Wednesday, March 31, 2010

CURIOSITIES IN SCIENTIFIC NAMING














(Image of Phialella zappai from here)

The jellyfish Phialella zappai was named by Ferdinando Boero as part of his plan to get to meet Frank Zappa. "There is nothing I'd like better than having a jellyfish named after me," Zappa replied. And so they met. (The long story, well worth a read, here.)
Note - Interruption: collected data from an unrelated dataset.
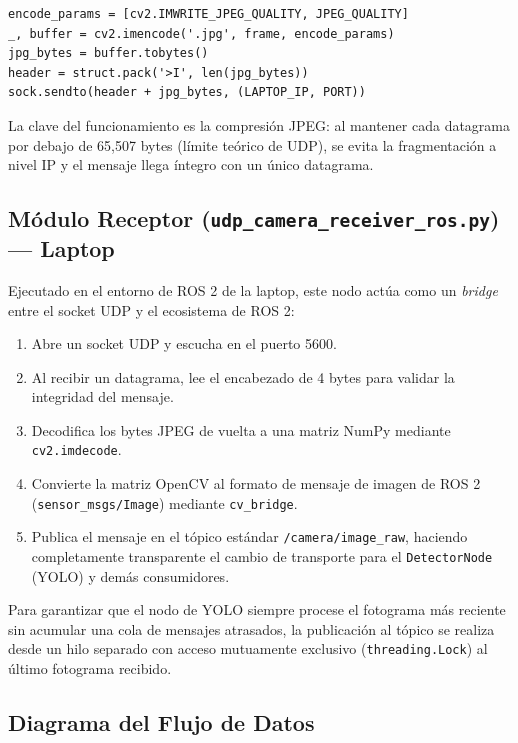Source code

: \documentclass[12pt,a4paper]{article}
\begin{document}
\begin{lstlisting}[caption={Codificaci\'on y env\'io UDP del fotograma}]
encode_params = [cv2.IMWRITE_JPEG_QUALITY, JPEG_QUALITY]
_, buffer = cv2.imencode('.jpg', frame, encode_params)
jpg_bytes = buffer.tobytes()
header = struct.pack('>I', len(jpg_bytes))
sock.sendto(header + jpg_bytes, (LAPTOP_IP, PORT))
\end{lstlisting}

La clave del funcionamiento es la compresi\'on JPEG: al mantener cada datagrama por debajo de 65,507 bytes (l\'imite te\'orico de UDP), se evita la fragmentaci\'on a nivel IP y el mensaje llega \'integro con un \'unico datagrama.

\subsection{M\'odulo Receptor (\texttt{udp\_camera\_receiver\_ros.py}) --- Laptop}

Ejecutado en el entorno de ROS 2 de la laptop, este nodo act\'ua como un \textit{bridge} entre el socket UDP y el ecosistema de ROS 2:

\begin{enumerate}
    \item Abre un socket UDP y escucha en el puerto 5600.
    \item Al recibir un datagrama, lee el encabezado de 4 bytes para validar la integridad del mensaje.
    \item Decodifica los bytes JPEG de vuelta a una matriz NumPy mediante \texttt{cv2.imdecode}.
    \item Convierte la matriz OpenCV al formato de mensaje de imagen de ROS 2 (\texttt{sensor\_msgs/Image}) mediante \texttt{cv\_bridge}.
    \item Publica el mensaje en el t\'opico est\'andar \texttt{/camera/image\_raw}, haciendo completamente transparente el cambio de transporte para el \texttt{DetectorNode} (YOLO) y dem\'as consumidores.
\end{enumerate}

Para garantizar que el nodo de YOLO siempre procese el fotograma m\'as reciente sin acumular una cola de mensajes atrasados, la publicaci\'on al t\'opico se realiza desde un hilo separado con acceso mutuamente exclusivo (\texttt{threading.Lock}) al \'ultimo fotograma recibido.

\subsection{Diagrama del Flujo de Datos}
\end{document}
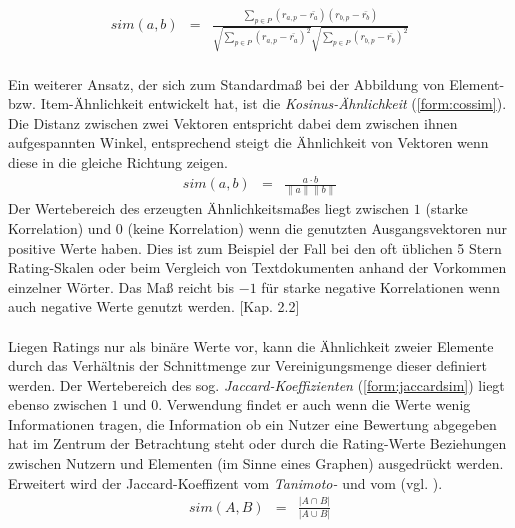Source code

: \begin{align}
\label{form:pearsonsim}
sim(a,b) & = & \frac{\sum_{p \in P} (r_{a,p}-\bar{r_a})(r_{b,p}-\bar{r_b})}{\sqrt{\sum_{p \in P} (r_{a,p}-\bar{r_a})^2 }\sqrt{\sum_{p \in P} (r_{b,p}-\bar{r_b})^2 }}
\end{align}

\paragraph{} Ein weiterer Ansatz, der sich zum Standardmaß bei der Abbildung von Element- bzw. Item-Ähnlichkeit entwickelt hat, ist die \textit{Kosinus-Ähnlichkeit} (\ref{form:cossim}). Die Distanz zwischen zwei Vektoren entspricht dabei dem zwischen ihnen aufgespannten Winkel, entsprechend steigt die Ähnlichkeit von Vektoren wenn diese in die gleiche Richtung zeigen. 
\begin{align}
\label{form:cossim}
sim(a,b) & = & \frac{a \cdot b}{\|a\| \|b\|}
\end{align}
Der Wertebereich des erzeugten Ähnlichkeitsmaßes liegt zwischen $1$ (starke Korrelation) und $0$ (keine Korrelation) wenn die genutzten Ausgangsvektoren nur positive Werte haben. Dies ist zum Beispiel der Fall bei den oft üblichen 5 Stern Rating-Skalen oder beim Vergleich von Textdokumenten anhand der Vorkommen einzelner Wörter. Das Maß reicht bis $-1$ für starke negative Korrelationen wenn auch negative Werte genutzt werden. \citep{rs}[Kap. 2.2]

\paragraph{} Liegen Ratings nur als binäre Werte vor, kann die Ähnlichkeit zweier Elemente durch das Verhältnis der Schnittmenge zur Vereinigungsmenge dieser definiert werden. Der Wertebereich des sog. \textit{Jaccard-Koeffizienten} (\ref{form:jaccardsim}) liegt ebenso zwischen $1$ und $0$. Verwendung findet er auch wenn die Werte wenig Informationen tragen, die Information ob ein Nutzer eine Bewertung abgegeben hat im Zentrum der Betrachtung steht oder durch die Rating-Werte Beziehungen zwischen Nutzern und Elementen (im Sinne eines Graphen) ausgedrückt werden. Erweitert wird der Jaccard-Koeffizent vom \textit{Tanimoto-} und vom \textit{} (vgl. \citep{Bogers09collaborativeand}). \citep[Kap. 3.1]{rs} \citep{pci}
\begin{align}
\label{form:jaccardsim}
sim(A,B) & = & \frac{|A \cap B|}{|A \cup B|}
\end{align}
Binomial nomenclature is not supposed to be humorous. Yet a few odd scientific names slip by the International Code of Zoological Nomenclature. Entomologists seem bugged by congenital punning. At least one marine biologist favored magic. This list of favorites is from Deep Type Flow.
  • Agra vation (a beetle)
  • Colon rectum (another beetle)
  • Ba humbugi (a snail)
  • Aha ha ( a wasp)
  • Lalapa lusa (a wasp)
  • Leonardo davinci (a moth)
  • Abra cadabra (a clam, now, alas, in the genus Theora)
  • Gelae baen, Gelae belae, Gelae donut, Gelae fish, and Gelae rol (all types of fungus beetles)
  • Villa manillae, Pieza kake and Reissa roni  (bee flies)
  • La cerveza (a moth)
  • Ytu brutus (a beetle) 















      Curioustaxonomy lists several palindromes, including:
      • Orizabus subaziro (a scarab beetle)
       Plus an extinct pterosaur named for an extinct author:
      • Arthurdactylus conandoylensis
      Plus an extinct fish named for the famed British documentarian who gave it its 15-plus minutes of fame:
      • Materpiscis attenboroughi












      (Model of Materpiscis attenboroughi at Museum Victoria 2008)
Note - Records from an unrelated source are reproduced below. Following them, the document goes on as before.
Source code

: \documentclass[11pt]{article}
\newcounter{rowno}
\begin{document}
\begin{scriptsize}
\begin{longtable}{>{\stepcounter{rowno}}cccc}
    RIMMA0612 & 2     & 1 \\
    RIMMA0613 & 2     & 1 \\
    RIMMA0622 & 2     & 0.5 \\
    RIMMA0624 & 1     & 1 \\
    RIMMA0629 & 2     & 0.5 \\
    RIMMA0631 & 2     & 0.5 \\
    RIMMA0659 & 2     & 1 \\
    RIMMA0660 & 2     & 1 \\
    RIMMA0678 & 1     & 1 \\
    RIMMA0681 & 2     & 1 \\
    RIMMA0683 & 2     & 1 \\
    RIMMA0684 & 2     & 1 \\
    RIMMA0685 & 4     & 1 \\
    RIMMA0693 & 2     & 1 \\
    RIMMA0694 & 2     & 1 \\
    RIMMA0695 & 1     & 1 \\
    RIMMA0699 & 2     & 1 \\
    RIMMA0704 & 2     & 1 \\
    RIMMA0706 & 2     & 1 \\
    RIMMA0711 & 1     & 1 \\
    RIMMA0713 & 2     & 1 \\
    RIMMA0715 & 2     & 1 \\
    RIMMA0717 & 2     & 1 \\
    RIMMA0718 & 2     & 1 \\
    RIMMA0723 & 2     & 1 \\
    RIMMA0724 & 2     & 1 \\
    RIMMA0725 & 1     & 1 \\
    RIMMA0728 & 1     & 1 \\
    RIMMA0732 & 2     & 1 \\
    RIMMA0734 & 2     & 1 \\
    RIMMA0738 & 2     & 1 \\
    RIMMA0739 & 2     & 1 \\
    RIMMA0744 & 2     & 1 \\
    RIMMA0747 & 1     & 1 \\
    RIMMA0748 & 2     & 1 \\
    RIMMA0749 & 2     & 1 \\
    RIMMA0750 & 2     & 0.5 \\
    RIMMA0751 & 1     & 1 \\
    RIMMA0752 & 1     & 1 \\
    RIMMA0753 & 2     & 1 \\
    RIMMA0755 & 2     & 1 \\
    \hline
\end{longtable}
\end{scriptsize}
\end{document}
      Curioustaxonomy has a lot more puns and plays on words:
      • La cucaracha (a moth)
      • Phthiria relativitae (a bombyliid fly)
      • Pieza rhea (a fly)
      • Vini vidivici (a recently extinct parrot)
      In the section on unused names: 
      • An anthropologist, noting that the group including African apes is named Panini, suggested in jest that the subset of those which have language should be called Linguini
      Strange and poignant, the irukandji jellyfish named for American tourist Robert King, whose death from its sting highlighted the heretofore invisible danger of a species no bigger than your fingernail:
      • Malo kingi














      (Photo of Malo kingi by Lisa-ann Gershwin)

      Plus a short poem celebrating taxonomy's longevity:

      A Discovery
      by Vladimir Nabokov, 1943

      Dark pictures, thrones, the stones that pilgrims kiss
      Poems that take a thousand years to die
      But ape the immortality of this
      Red label on a little butterfly.